Historically, the Water Authority focused on the Rio Grande, which provided cheap water to farmers and local water utility systems. The ongoing Texas drought, though, recently renewed discussions about local groundwater, which remains virtually unregulated.
The Water Authority board tasked McAllen Public Utility Manager Roy Rodriguez, who heads the ad-hoc groundwater management subcommittee, and state Rep. Eddie Lucio III, D-Brownsville, an attorney who represents the Water Authority, to research the proposal and report back within 60 days.
“Let’s say the City of Weslaco spent a lot of money buying lots of acreage, did everything per the rules — let’s say 100 acres — and then someone, because they don’t like the City of Weslaco, buys 1 acre right next to them and starts pumping water just for waste,” Lucio said. “That’s what a groundwater district would essentially do, is prevent that waste.”
In Texas, virtually no state-level regulations cover groundwater. Unless they fall under a local or regional groundwater district or aquifer authority, landowners have broad authority to drill wells.
“The landowners do not own the water but have a right only to pump and capture whatever water is available, regardless of the effects of that pumping on neighboring wells,” according to Texas A&M University’s website on water issues.
McAllen Mayor Jim Darling, who heads the Water Authority, recently suggested the Valley form a regional groundwater district, which would monitor and manage groundwater usage.
“It kind of concerns me that we’re not controlling our own destiny,” Darling said.
News about the Val Verde Water Company, which proposed drilling wells in Val Verde County and selling the water to the San Antonio Water System, helped spark the idea, Darling said, along with general policy concerns about local groundwater usage. Forming a regional groundwater district would pre-empt any similar proposal in the Valley.
The proposed groundwater district would potentially cover the majority of Hidalgo County, Cameron County and Willacy County, Darling said. It would exclude Starr County, which already formed a countywide groundwater district, and areas covered by other districts.
Generally, the Texas Legislature forms groundwater districts, which must be approved by voter referendum, Lucio said. Once formed, groundwater districts may assess a small property tax or administrative fee to cover operations.

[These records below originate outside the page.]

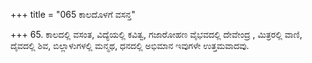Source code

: +++
title = "065 ಕಾಲದೊಳಗೆ ವಸನ್ತ"

+++
65. ಕಾಲದಲ್ಲಿ ವಸಂತ, ವಿದ್ಯೆಯಲ್ಲಿ ಕವಿತ್ವ, ಗಜಾರೋಹಣ ವೈಭವದಲ್ಲಿ ದೇವೇಂದ್ರ , ಮಿತ್ರರಲ್ಲಿ ವಾಣಿ,  ದೈವದಲ್ಲಿ ಶಿವ, ಬಿಲ್ಲಾಳುಗಳಲ್ಲಿ ಮನ್ಮಥ, ಧನದಲ್ಲಿ ಅಭಿಮಾನ ಇವುಗಳೇ ಉತ್ತಮವಾದವು.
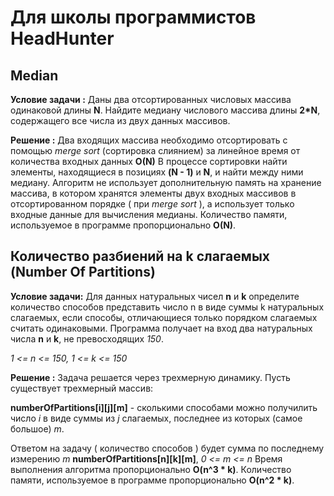 ﻿Для школы программистов HeadHunter
========================

Median
-------------------------

**Условие задачи :**
Даны два отсортированных числовых массива одинаковой длины **N**. 
Найдите медиану числового массива длины **2*N**, содержащего все числа из двух данных массивов.

**Решение :**
Два входящих массива необходимо отсортировать с помощью *merge sort* (сортировка слиянием) за линейное время от количества входных данных **O(N)**
В процессе сортировки найти элементы, находящиеся в позициях **(N - 1)** и **N**, и найти между ними медиану. Алгоритм не использует дополнительную память на хранение массива, в котором хранятся элементы двух входных
массивов в отсортированном порядке ( при *merge sort* ), а использует только входные данные для вычисления медианы. Количество памяти, используемое в программе пропорционально **O(N)**.

Количество разбиений на k слагаемых (Number Of Partitions)
-------------------------

**Условие задачи:**
Для данных натуральных чисел **n** и **k** определите количество способов представить число n в виде суммы k натуральных слагаемых, если способы, отличающиеся только порядком слагаемых считать одинаковыми.
Программа получает на вход два натуральных числа **n** и **k**, не превосходящих *150*.

*1 <= n <= 150,* 
*1 <= k <= 150*

**Решение :**
Задача решается через трехмерную динамику. Пусть существует трехмерный массив:

**numberOfPartitions[i][j][m]**  - сколькими способами можно получилить число *i* в виде суммы из *j* слагаемых, последнее из которых (самое большое) *m*.

Ответом на задачу ( количество способов ) будет сумма по последнему измерению *m*  **numberOfPartitions[n][k][m]**,  *0 <= m <= n* 
Время выполнения алгоритма пропорционально **O(n^3 * k)**. Количество памяти, используемое в программе пропорционально **O(n^2 * k)**.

Lawmakers have flexibility to modify the groundwater district’s powers, governing body and other key points — some have even been exempted from filing financial reports with the Texas Commission on Environmental Quality.
The Water Authority should research groundwater districts and proceed cautiously, Rodriguez said, to avoid potentially unnecessary regulations.
“I’m all about not trying to solve a problem we don’t have,” Rodriguez said.